#### [Task item]
Only lines containing the string "Using" belong in the answer; find them in the records and copy them.

#### [Entries taken from a collection]
******
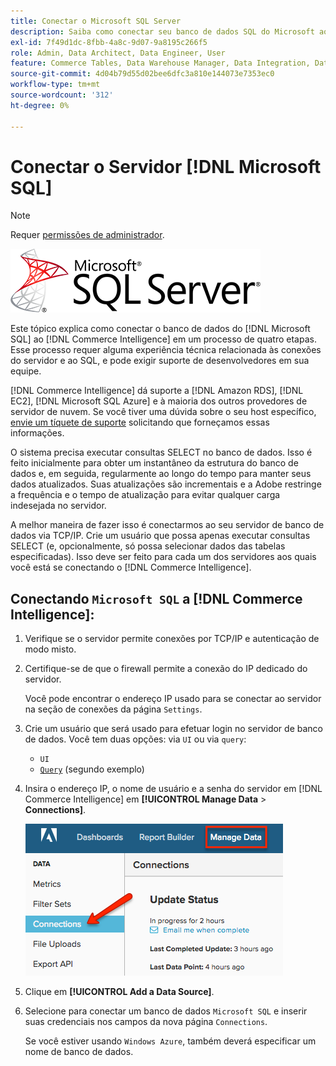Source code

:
 ```yaml
---
title: Conectar o Microsoft SQL Server
description: Saiba como conectar seu banco de dados SQL do Microsoft ao  [!DNL Commerce Intelligence] em um processo de quatro etapas.
exl-id: 7f49d1dc-8fbb-4a8c-9d07-9a8195c266f5
role: Admin, Data Architect, Data Engineer, User
feature: Commerce Tables, Data Warehouse Manager, Data Integration, Data Import/Export, SQL Report Builder
source-git-commit: 4d04b79d55d02bee6dfc3a810e144073e7353ec0
workflow-type: tm+mt
source-wordcount: '312'
ht-degree: 0%

---
```


# Conectar o Servidor [!DNL Microsoft SQL]

>[!NOTE]
>
>Requer [permissões de administrador](../../../administrator/user-management/user-management.md).

![Logotipo do Microsoft SQL Server](../../../assets/MicrosoftSQLServer-logo.png)

Este tópico explica como conectar o banco de dados do [!DNL Microsoft SQL] ao [!DNL Commerce Intelligence] em um processo de quatro etapas. Esse processo requer alguma experiência técnica relacionada às conexões do servidor e ao SQL, e pode exigir suporte de desenvolvedores em sua equipe.

[!DNL Commerce Intelligence] dá suporte a [!DNL Amazon RDS], [!DNL EC2], [!DNL Microsoft SQL Azure] e à maioria dos outros provedores de servidor de nuvem. Se você tiver uma dúvida sobre o seu host específico, [envie um tíquete de suporte](https://experienceleague.adobe.com/docs/commerce-knowledge-base/kb/troubleshooting/miscellaneous/mbi-service-policies.html) solicitando que forneçamos essas informações.

O sistema precisa executar consultas SELECT no banco de dados. Isso é feito inicialmente para obter um instantâneo da estrutura do banco de dados e, em seguida, regularmente ao longo do tempo para manter seus dados atualizados. Suas atualizações são incrementais e a Adobe restringe a frequência e o tempo de atualização para evitar qualquer carga indesejada no servidor.

A melhor maneira de fazer isso é conectarmos ao seu servidor de banco de dados via TCP/IP. Crie um usuário que possa apenas executar consultas SELECT (e, opcionalmente, só possa selecionar dados das tabelas especificadas). Isso deve ser feito para cada um dos servidores aos quais você está se conectando o [!DNL Commerce Intelligence].

## Conectando `Microsoft SQL` a [!DNL Commerce Intelligence]:

1. Verifique se o servidor permite conexões por TCP/IP e autenticação de modo misto.

1. Certifique-se de que o firewall permite a conexão do IP dedicado do servidor.

   Você pode encontrar o endereço IP usado para se conectar ao servidor na seção de conexões da página `Settings`.

1. Crie um usuário que será usado para efetuar login no servidor de banco de dados. Você tem duas opções: via `UI` ou via `query`:
   * `UI`
   * [`Query`](http://sqlserverplanet.com/security/add-user) (segundo exemplo)

1. Insira o endereço IP, o nome de usuário e a senha do servidor em [!DNL Commerce Intelligence] em **[!UICONTROL Manage Data** > **Connections]**.

   ![Página Gerenciar Conexões de Dados mostrando integrações de banco de dados](../../../assets/manage-data-connections.png)

1. Clique em **[!UICONTROL Add a Data Source]**.

1. Selecione para conectar um banco de dados `Microsoft SQL` e inserir suas credenciais nos campos da nova página `Connections`.

   Se você estiver usando `Windows Azure`, também deverá especificar um nome de banco de dados.
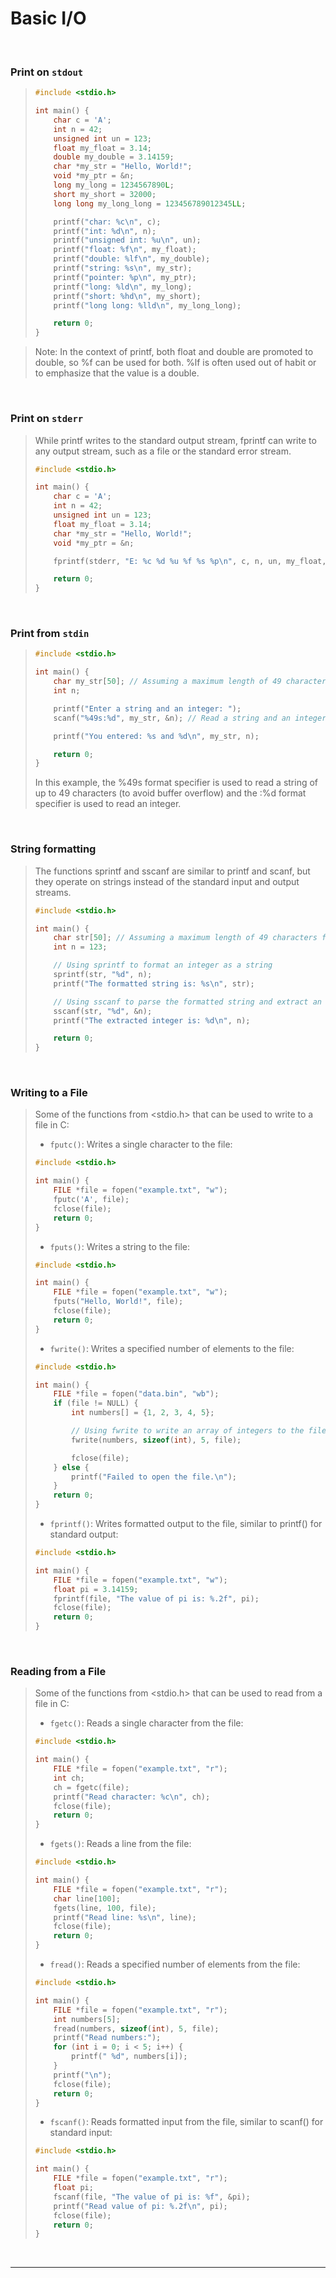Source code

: # Basic I/O

<br>

### Print on `stdout`

<blockquote>

```c
#include <stdio.h>

int main() {
    char c = 'A';
    int n = 42;
    unsigned int un = 123;
    float my_float = 3.14;
    double my_double = 3.14159;
    char *my_str = "Hello, World!";
    void *my_ptr = &n;
    long my_long = 1234567890L;
    short my_short = 32000;
    long long my_long_long = 123456789012345LL;

    printf("char: %c\n", c);
    printf("int: %d\n", n);
    printf("unsigned int: %u\n", un);
    printf("float: %f\n", my_float);
    printf("double: %lf\n", my_double);
    printf("string: %s\n", my_str);
    printf("pointer: %p\n", my_ptr);
    printf("long: %ld\n", my_long);
    printf("short: %hd\n", my_short);
    printf("long long: %lld\n", my_long_long);

    return 0;
}


```

</blockquote>

<blockquote>
Note: In the context of printf, both float and double are promoted to double, so %f can be used for both. %lf is often used out of habit or to emphasize that the value is a double.
</blockquote>
  
<br>

### Print on `stderr`

<blockquote>

While printf writes to the standard output stream, fprintf can write to any output stream, such as a file or the standard error stream.

```c
#include <stdio.h>

int main() {
    char c = 'A';
    int n = 42;
    unsigned int un = 123;
    float my_float = 3.14;
    char *my_str = "Hello, World!";
    void *my_ptr = &n;

    fprintf(stderr, "E: %c %d %u %f %s %p\n", c, n, un, my_float, my_str, my_ptr);

    return 0;
}

```

</blockquote>
  
<br>

### Print from `stdin`

<blockquote>

```c
#include <stdio.h>

int main() {
    char my_str[50]; // Assuming a maximum length of 49 characters for the string
    int n;

    printf("Enter a string and an integer: ");
    scanf("%49s:%d", my_str, &n); // Read a string and an integer from the user

    printf("You entered: %s and %d\n", my_str, n);

    return 0;
}

```

In this example, the %49s format specifier is used to read a string of up to 49 characters (to avoid buffer overflow) and the :%d format specifier is used to read an integer.

</blockquote>
  
<br>

### String formatting

<blockquote>

The functions sprintf and sscanf are similar to printf and scanf, but they operate on strings instead of the standard input and output streams.

```c
#include <stdio.h>

int main() {
    char str[50]; // Assuming a maximum length of 49 characters for the string
    int n = 123;

    // Using sprintf to format an integer as a string
    sprintf(str, "%d", n);
    printf("The formatted string is: %s\n", str);

    // Using sscanf to parse the formatted string and extract an integer
    sscanf(str, "%d", &n);
    printf("The extracted integer is: %d\n", n);

    return 0;
}

```

</blockquote>
  
<br>

### Writing to a File

<blockquote>

Some of the functions from <stdio.h> that can be used to write to a file in C:

- `fputc()`: Writes a single character to the file:

```c
#include <stdio.h>

int main() {
    FILE *file = fopen("example.txt", "w");
    fputc('A', file);
    fclose(file);
    return 0;
}
```
- `fputs()`: Writes a string to the file:

```c
#include <stdio.h>

int main() {
    FILE *file = fopen("example.txt", "w");
    fputs("Hello, World!", file);
    fclose(file);
    return 0;
}

```
- `fwrite()`: Writes a specified number of elements to the file:

```c
#include <stdio.h>

int main() {
    FILE *file = fopen("data.bin", "wb");
    if (file != NULL) {
        int numbers[] = {1, 2, 3, 4, 5};

        // Using fwrite to write an array of integers to the file
        fwrite(numbers, sizeof(int), 5, file);

        fclose(file);
    } else {
        printf("Failed to open the file.\n");
    }
    return 0;
}

```
- `fprintf()`: Writes formatted output to the file, similar to printf() for standard output:
```c
#include <stdio.h>

int main() {
    FILE *file = fopen("example.txt", "w");
    float pi = 3.14159;
    fprintf(file, "The value of pi is: %.2f", pi);
    fclose(file);
    return 0;
}
```

</blockquote>
  
<br>

### Reading from a File

<blockquote>

Some of the functions from <stdio.h> that can be used to read from a file in C:
- `fgetc()`: Reads a single character from the file:

```c
#include <stdio.h>

int main() {
    FILE *file = fopen("example.txt", "r");
    int ch;
    ch = fgetc(file);
    printf("Read character: %c\n", ch);
    fclose(file);
    return 0;
}

```
- `fgets()`: Reads a line from the file:
```c
#include <stdio.h>

int main() {
    FILE *file = fopen("example.txt", "r");
    char line[100];
    fgets(line, 100, file);
    printf("Read line: %s\n", line);
    fclose(file);
    return 0;
}

```
- `fread()`: Reads a specified number of elements from the file:
```c
#include <stdio.h>

int main() {
    FILE *file = fopen("example.txt", "r");
    int numbers[5];
    fread(numbers, sizeof(int), 5, file);
    printf("Read numbers:");
    for (int i = 0; i < 5; i++) {
        printf(" %d", numbers[i]);
    }
    printf("\n");
    fclose(file);
    return 0;
}

```
- `fscanf()`: Reads formatted input from the file, similar to scanf() for standard input:
```c
#include <stdio.h>

int main() {
    FILE *file = fopen("example.txt", "r");
    float pi;
    fscanf(file, "The value of pi is: %f", &pi);
    printf("Read value of pi: %.2f\n", pi);
    fclose(file);
    return 0;
}

```

</blockquote>
  
<br>

---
******
#### [Expected output]
    // Using sprintf to format an integer as a string
    // Using sscanf to parse the formatted string and extract an integer
        // Using fwrite to write an array of integers to the file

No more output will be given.